Paris School of Economics - École d'Économie de Paris

La science économique au service de la société

Quelles sources ? quelle organisation ?

The D-FIH database

The first goal of the project is to build an exhaustive database covering all the assets traded at the Paris Bourse between 1796 and 1976. The Equipment begins in 1796 as the oldest official list of the Paris Bourse found in the archives of the Exchange dates back to this year, and it ends in 1976, because the Eurofidai database starts on January 2, 1977. The Equipment stores information on all the financial instruments, shares and bonds (public and private) issued by French and foreign issuers, and traded on the Paris Bourse ; it registers on a bimonthly basis spot, forward and options prices, as well as dividends, coupons, (reverse) splits, and other securities events relevant for the computation of prices harmonized over time. It also records features of the issuers such as issuer type and nationality and, for private issuers, registered office, business sector, directors and balance sheet, etc… Lastly, it includes the foreign exchange rates and the prices of precious materials quoted at the Paris Bourse.

The two main sources

The construction of the Equipment is based on two main printed serial sources : the official lists of the Paris Stock Exchange publishing the information about the traded assets, and official and private stock exchange yearbooks publishing information about issuers. The data capture strategy depends on several variables primarily related to the sources and the state of the art of technology. The accessibility of sources, the quality and layout of the printed documents, frequency of changes in their formats (and therefore the type of information contained) are the crucial factors to be taken into account.

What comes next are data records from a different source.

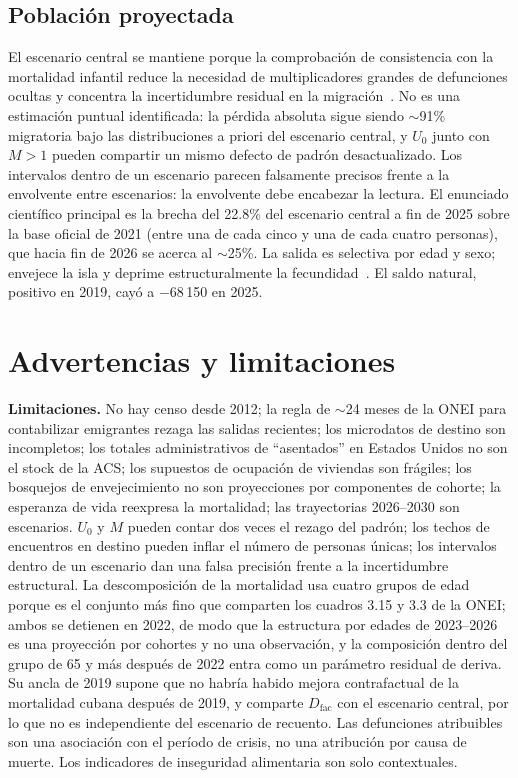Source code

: \documentclass[11pt,a4paper]{article}
\begin{document}
\subsection{Población proyectada}

El escenario central se mantiene porque la comprobación de consistencia con la mortalidad infantil reduce la necesidad de multiplicadores grandes de defunciones ocultas y concentra la incertidumbre residual en la migración~\citep{pagegarcia2020,modeld}.
No es una estimación puntual identificada: la pérdida absoluta sigue siendo $\sim$91\% migratoria bajo las distribuciones a priori del escenario central, y $U_0$ junto con $M>1$ pueden compartir un mismo defecto de padrón desactualizado.
Los intervalos dentro de un escenario parecen falsamente precisos frente a la envolvente entre escenarios: la envolvente debe encabezar la lectura.
El enunciado científico principal es la brecha del 22.8\% del escenario central a fin de 2025 sobre la base oficial de 2021 (entre una de cada cinco y una de cada cuatro personas), que hacia fin de 2026 se acerca al $\sim$25\%.
La salida es selectiva por edad y sexo; envejece la isla y deprime estructuralmente la fecundidad~\citep{coleman2006,diazbriquets2014,lee2014}.
El saldo natural, positivo en 2019, cayó a $-$68\,150 en 2025.

\section{Advertencias y limitaciones}

\textbf{Limitaciones.}
No hay censo desde 2012; la regla de $\sim$24 meses de la ONEI para contabilizar emigrantes rezaga las salidas recientes; los microdatos de destino son incompletos; los totales administrativos de ``asentados'' en Estados Unidos no son el stock de la ACS; los supuestos de ocupación de viviendas son frágiles; los bosquejos de envejecimiento no son proyecciones por componentes de cohorte; la esperanza de vida reexpresa la mortalidad; las trayectorias 2026--2030 son escenarios.
$U_0$ y $M$ pueden contar dos veces el rezago del padrón; los techos de encuentros en destino pueden inflar el número de personas únicas; los intervalos dentro de un escenario dan una falsa precisión frente a la incertidumbre estructural.
La descomposición de la mortalidad usa cuatro grupos de edad porque es el conjunto más fino que comparten los cuadros 3.15 y 3.3 de la ONEI; ambos se detienen en 2022, de modo que la estructura por edades de 2023--2026 es una proyección por cohortes y no una observación, y la composición dentro del grupo de 65 y más después de 2022 entra como un parámetro residual de deriva.
Su ancla de 2019 supone que no habría habido mejora contrafactual de la mortalidad cubana después de 2019, y comparte $D_{\mathrm{fac}}$ con el escenario central, por lo que no es independiente del escenario de recuento.
Las defunciones atribuibles son una asociación con el período de crisis, no una atribución por causa de muerte.
Los indicadores de inseguridad alimentaria son solo contextuales.
\end{document}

On the other hand, it is mainly the state of the art of the technology that determines the relative costs of different data capture options : trade-offs must be made between technologies that are established but characterized by a high « unit cost » and investments in innovations that push the technological frontier forward and proportionally reduce the unit cost of data.

Building a new technology

Within the framework of the Equipex D-FIH, consideration of constraints and opportunities led to setup two data capture technologies requiring both the scanning of the printed sources. First, IT-organized manual data entry within an ad hoc environment of the data published on the lists of the Paris Stock Exchange until 1950, and, secondly, the semi-automatic processing of the stock exchange yearbooks by a specific software based on optical character recognition (OCR) and artificial intelligence. The need to develop this specific software has been dictated by three factors : first, the failure of software best OCR commercial software ; then, the need to develop a heuristic process allowing the software to learn by doing ; finally, the opportunity to directly transfer the flow of data into appropriate tables of the database after the OCR semi-automatic processing of data. The opportunity of processing the official list by a similar software for the post-1950 period is under study.

Taking into account direct and indirect costs, this software certainly offers gains over the IT-organized manual data entry for the yearbooks. However, the use of the software still requires significant human work before and during its deployment. First, it was necessary to create within the database an informational architecture allowing the software disaggregating appropriately the data into the database ; second, the flow of data from the OCR must be checked and validated by operators. This important human work for the constitution of databases from ancient sources, including tabular ones, remains a lock that makes the data production expensive. Research in digital humanities as meeting place for experts in social sciences and information technologies is thus called to work to achieve the « Big Data Revolution » in history, that is to say the development of tools allowing for the production, from historical sources, of large amounts of data at a reasonable cost.